[squeak-dev] Re: Renaming Squeak's system version from 'Squeak*alpha' to 'SqueakTrunk'

Jakob Reschke jakob.reschke at student.hpi.de
Mon Jun 27 09:45:42 UTC 2016


2016-06-27 10:12 GMT+02:00 Taeumel, Marcel <Marcel.Taeumel at hpi.de>:
>
> Would it make sense to keep track of the release build number and show the
> current increment in a separate way? Releases are basically branches from
> Trunk. E.g.:
>
> source.squeak.org/trunk
> source.squeak.org/squeak50
>
> At release time, the code base is identical. Then, things might get
> cherry-picked from trunk into the release branch (here "squeak50"). Then,
> the summative build number would be confusing because "14023" in squeak50 is
> not the same as it is in trunk.
>
> What about doing it like GitHub branches and show "number of commits your
> are behind the main branch"? It could displayed like this:
>
> "Squeak 5.0 (Build 14000 +23/-324)"
>
> This means that the current image is a release image, created from trunk
> build 14000. There were 23 fixes in this branch since then and current Trunk
> is already 324 builds ahead.
>
> What do you think?

That looks very cryptic to me. IMHO, if you need to see your build's
detailed relation to the initial release or the current trunk, you
should ask the SCM system (Monticello) itself. If I were a newcomer,
these +/- numbers would confuse me when I want to download a specific
image version from the website. I would not expect someone to read a
manual to understand the version numbering.

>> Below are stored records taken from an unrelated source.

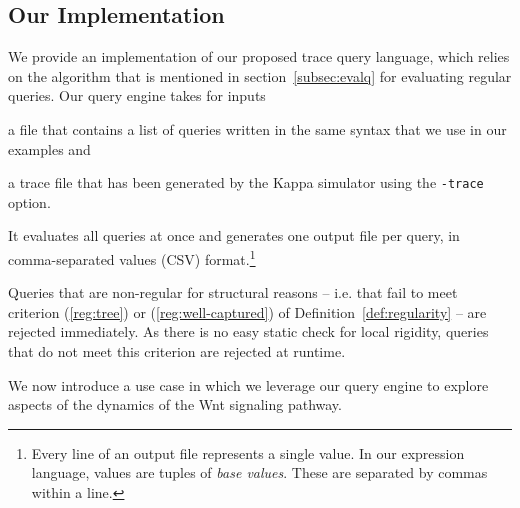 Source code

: \documentclass[runningheads]{llncs}
\begin{document}
\subsection{Our Implementation}

We provide an implementation of our proposed trace query language,
which relies on the algorithm that is mentioned in
section~\ref{subsec:evalq} for evaluating regular queries. Our query
engine takes for inputs
\begin{inparaenum}[(i)]
\item a file that contains a list of queries written in the same
  syntax that we use in our examples and
\item a trace file that has been generated by the Kappa simulator
  using the \texttt{-trace} option.
\end{inparaenum}
It evaluates all queries at once and generates one output file per
query, in comma-separated values (CSV) format.\footnote{Every line of
  an output file represents a single value. In our expression
  language, values are tuples of \emph{base values}. These are
  separated by commas within a line.}

Queries that are non-regular for structural reasons -- i.e. that fail
to meet criterion (\ref{reg:tree}) or (\ref{reg:well-captured}) of
Definition~\ref{def:regularity} -- are rejected immediately.  As there
is no easy static check for local rigidity,
queries that do not meet this criterion are rejected at runtime.

\medskip

We now introduce a use case in which we leverage our query engine to
explore aspects of the dynamics of the Wnt signaling pathway.


\iffalse
However, the first users of our query engine never expressed any
frustration with it, as they naturally came up with regular queries
only.\footnote{Furthermore, they would also write the clauses of their
  patterns in an order that reflects their dependency trees.}  In our
opinion, this is due to the difficulty of interpreting non-regular
queries operationally.
\fi










% 



\nocite{*}  

\newpage

\appendix


\end{document}
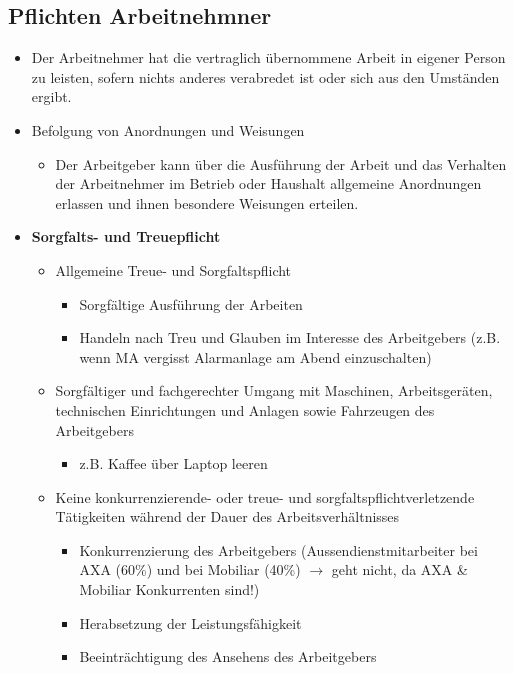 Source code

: \newpage

\subsection{Pflichten Arbeitnehmner}
\begin{itemize}
    \item Der Arbeitnehmer hat die vertraglich übernommene Arbeit in eigener Person zu leisten, sofern nichts anderes verabredet ist oder sich aus den Umständen ergibt.
    \item Befolgung von Anordnungen und Weisungen
    \begin{itemize}
        \item Der Arbeitgeber kann über die Ausführung der Arbeit und das Verhalten der Arbeitnehmer im Betrieb oder Haushalt allgemeine Anordnungen erlassen und ihnen besondere Weisungen erteilen.
    \end{itemize}
    \item \textbf{Sorgfalts- und Treuepflicht}
    \begin{itemize}
        \item Allgemeine Treue- und Sorgfaltspflicht
        \begin{itemize}
            \item Sorgfältige Ausführung der Arbeiten
            \item Handeln nach Treu und Glauben im Interesse des Arbeitgebers (z.B. wenn MA vergisst Alarmanlage am Abend einzuschalten)
        \end{itemize}
        \item Sorgfältiger und fachgerechter Umgang mit Maschinen, Arbeitsgeräten, technischen Einrichtungen und Anlagen sowie Fahrzeugen des Arbeitgebers
        \begin{itemize}
            \item z.B. Kaffee über Laptop leeren
        \end{itemize}
        \item Keine konkurrenzierende- oder treue- und sorgfaltspflichtverletzende Tätigkeiten während der Dauer des Arbeitsverhältnisses
        \begin{itemize}
            \item Konkurrenzierung des Arbeitgebers (Aussendienstmitarbeiter bei AXA (60\%) und bei Mobiliar (40\%) $\rightarrow$ geht nicht, da AXA \& Mobiliar Konkurrenten sind!)
            \item Herabsetzung der Leistungsfähigkeit
            \item Beeinträchtigung des Ansehens des Arbeitgebers

\end{itemize}
\end{itemize}
\end{itemize}
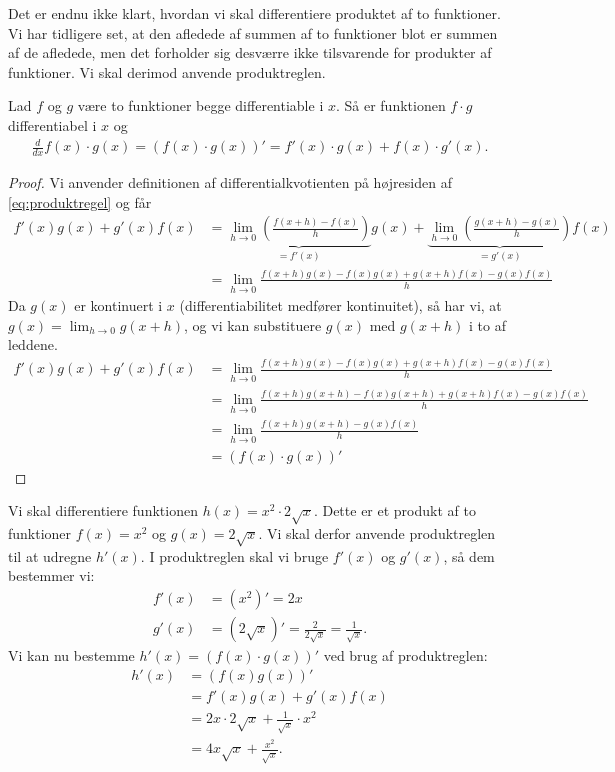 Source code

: Det er endnu ikke klart, hvordan vi skal differentiere produktet af to funktioner. Vi har tidligere set, at den afledede af summen af to funktioner blot er summen af de afledede, men det forholder sig desværre ikke tilsvarende for produkter af funktioner. Vi skal derimod anvende produktreglen.
\begin{setn}[Produktreglen]
Lad $f$ og $g$ være to funktioner begge differentiable i $x$. Så er funktionen $f\cdot g$ differentiabel i $x$ og 
\begin{align}\label{eq:produktregel}
\frac{d}{dx} f(x)\cdot g(x) = \left(f(x)\cdot g(x)\right)' = f'(x)\cdot g(x) + f(x)\cdot g'(x).
\end{align}
\end{setn}
\begin{proof}
Vi anvender definitionen af differentialkvotienten på højresiden af \eqref{eq:produktregel} og får
\begin{align*}
f'(x)g(x)+g'(x)f(x) &= \underbrace{\lim_{h\to 0}\left(\frac{f(x+h)-f(x)}{h}\right)}_{=f'(x)}g(x) + \underbrace{\lim_{h\to 0}\left(\frac{g(x+h)-g(x)}{h}\right)}_{=g'(x)}f(x)\\
&=\lim_{h\to 0} \frac{f(x+h)g(x)-f(x)g(x)+g(x+h)f(x)-g(x)f(x)}{h}
\end{align*}
Da $g(x)$ er kontinuert i $x$ (differentiabilitet medfører kontinuitet), så har vi, at $g(x) = \lim_{h\to 0}g(x+h)$, og vi kan substituere $g(x)$ med $g(x+h)$ i to af leddene.
\begin{align*}
f'(x)g(x)+g'(x)f(x) &=  \lim_{h\to 0} \frac{f(x+h)g(x)-f(x)g(x)+g(x+h)f(x)-g(x)f(x)}{h}\\
&=\lim_{h\to 0} \frac{f(x+h)g(x+h)-f(x)g(x+h)+g(x+h)f(x)-g(x)f(x)}{h}\\
&=\lim_{h\to 0} \frac{f(x+h)g(x+h) -g(x)f(x)}{h}\\
&= (f(x)\cdot g(x))'
\end{align*}
\end{proof}

\begin{exa}
Vi skal differentiere funktionen $h(x) = x^2\cdot 2\sqrt{x}$. Dette er et produkt af to funktioner
$f(x) = x^2$ og $g(x)= 2\sqrt{x}$. Vi skal derfor anvende produktreglen til at udregne $h'(x)$. I produktreglen skal vi bruge $f'(x)$ og $g'(x)$, så dem bestemmer vi:
\begin{align*}
f'(x) &= (x^2)' = 2x\\
g'(x) &= (2\sqrt{x})' = \frac{2}{2\sqrt{x}} = \frac{1}{\sqrt{x}}.
\end{align*} 
Vi kan nu bestemme $h'(x) = (f(x)\cdot g(x))'$ ved brug af produktreglen:
\begin{align*}
h'(x) &= (f(x)g(x))' \\
&= f'(x)g(x)+g'(x)f(x) \\
&= 2x\cdot 2\sqrt{x} + \frac{1}{\sqrt{x}}\cdot x^2\\
&= 4x\sqrt{x} + \frac{x^2}{\sqrt{x}}.
\end{align*}
\end{exa}

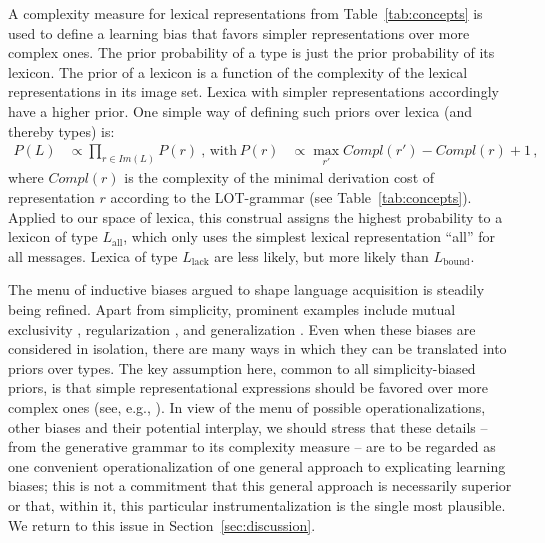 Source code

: \documentclass[a4paper, 11pt]{article}
\theoremstyle{Satz}
\newcommand{\mylang}[1]{\ensuremath{L_{\text{#1}}}\xspace} %
\newcommand{\Lall}{\mylang{all}}
\newcommand{\Lbound}{\mylang{bound}}
\newcommand{\Llack}{\mylang{lack}}
\begin{document}
A complexity measure for lexical representations from Table~\ref{tab:concepts} is used to define a
learning bias that favors simpler representations over more complex ones. The prior probability of a
type is just the prior probability of its lexicon. The prior of a lexicon is a function of the
complexity of the lexical representations in its image set. Lexica with simpler representations accordingly have a
higher prior. One simple way of defining such priors over lexica (and thereby types) is:
\begin{align*}
  P(L)  & \propto \prod_{r \in Im(L)} P(r)   \ \text{, with} & 
  P(r) & \propto \max_{r'}Compl(r') - Compl(r) + 1\,,
\end{align*}
where $Compl(r)$ is the complexity of the minimal derivation cost of representation $r$ according to the
LOT-grammar (see Table~\ref{tab:concepts}). Applied to our space of lexica, this construal assigns the highest probability 
to a lexicon of type $\Lall$, which only uses the simplest lexical representation ``all'' for
all messages. Lexica of type $\Llack$ are less likely, but more likely than $\Lbound$. 

The menu of inductive biases argued to shape language acquisition is steadily being refined. Apart from simplicity, prominent examples include mutual exclusivity \citep{merriman+bowman:1989,clark:2009}, regularization \citep{hudson+etal:2005}, and generalization \citep{smith:2011}. Even when these biases are considered in isolation, there are many ways in which they can be translated into priors over types. The key assumption here, common to all simplicity-biased priors, is that simple representational expressions should be favored over more complex ones (see, e.g., \citealt{goodman+etal:2008, piantadosi+etal:2012a, kirby+etal:2015}). In view of the menu of possible operationalizations, other biases and their potential interplay, we should stress that these details -- from the generative grammar to its complexity measure -- are to be regarded as one convenient operationalization of one general approach to explicating learning biases; this is not a commitment that this general approach is necessarily superior or that, within it, this particular instrumentalization is the single most plausible. We return to this issue in Section~\ref{sec:discussion}.
\end{document}
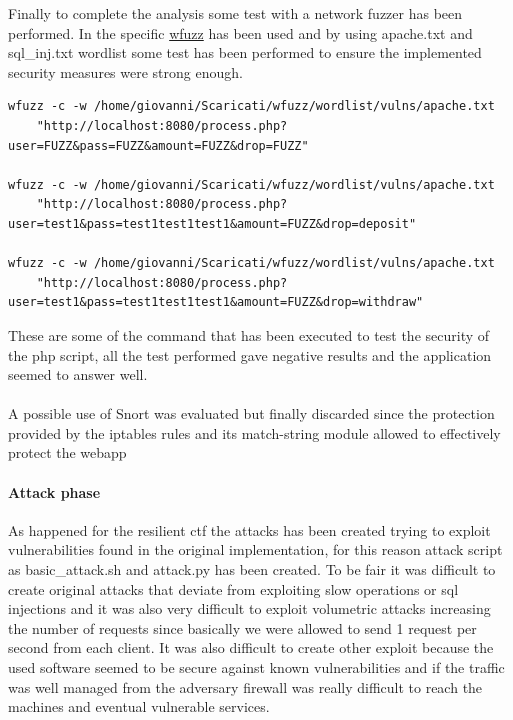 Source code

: \documentclass[14pt]{article}
\begin{document}
Finally to complete the analysis some test with a network fuzzer has been performed. In the specific \href{https://github.com/xmendez/wfuzz}{wfuzz} has been used and by using apache.txt and sql\_inj.txt wordlist some test has been performed to ensure the implemented security measures were strong enough. 
\begin{verbatim}
wfuzz -c -w /home/giovanni/Scaricati/wfuzz/wordlist/vulns/apache.txt 
	"http://localhost:8080/process.php?user=FUZZ&pass=FUZZ&amount=FUZZ&drop=FUZZ"

wfuzz -c -w /home/giovanni/Scaricati/wfuzz/wordlist/vulns/apache.txt 
	"http://localhost:8080/process.php?user=test1&pass=test1test1test1&amount=FUZZ&drop=deposit"

wfuzz -c -w /home/giovanni/Scaricati/wfuzz/wordlist/vulns/apache.txt 
	"http://localhost:8080/process.php?user=test1&pass=test1test1test1&amount=FUZZ&drop=withdraw"
\end{verbatim}
These are some of the command that has been executed to test the security of the php script, all the test performed gave negative results and the application seemed to answer well.
\\
\\
A possible use of Snort was evaluated but finally discarded since the protection provided by the iptables rules and its match-string module allowed to effectively protect the webapp

\paragraph{Attack phase}
As happened for the resilient ctf the attacks has been created trying to exploit vulnerabilities found in the original implementation, for this reason attack script as basic\_attack.sh and attack.py has been created. To be fair it was difficult to create original attacks that deviate from exploiting slow operations or sql injections and it was also very difficult to exploit volumetric attacks increasing the number of requests since basically we were allowed to send 1 request per second from each client. It was also difficult to create other exploit because the used software seemed to be secure against known vulnerabilities and if the traffic was well managed from the adversary firewall was really difficult to reach the machines and eventual vulnerable services.
\end{document}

For reference, in the Maven/Java world, artifacts get a version
suffixed with -SNAPSHOT until you do a "release". If you have an
artifact with a version of 1.2.3-SNAPSHOT you know that there will be
dozens of other builds with the same version number because the
snapshot suffix indicates that this number "1.2.3" has not been fixed
yet. That is, it is semantically equivalent to your current notion of
(or suffix) "trunk". If you do a release, you strip the -SNAPSHOT from
the version number (or rather jump to the intended fixed version
number), commit, tag, publish that version, then bump the version
number and append -SNAPSHOT again. The fixed version labelled "1.2.3"
is not expected to ever change again, so if you download one of these
artifacts, you can be quite sure it is identical to other "1.2.3"s of
that artifact you download later. I consider this a sufficient scheme
in many cases. However, it does not map to an alpha-beta-rc process,
unless you put that into the less significant parts of the version
number (which makes comparing versions harder for machines).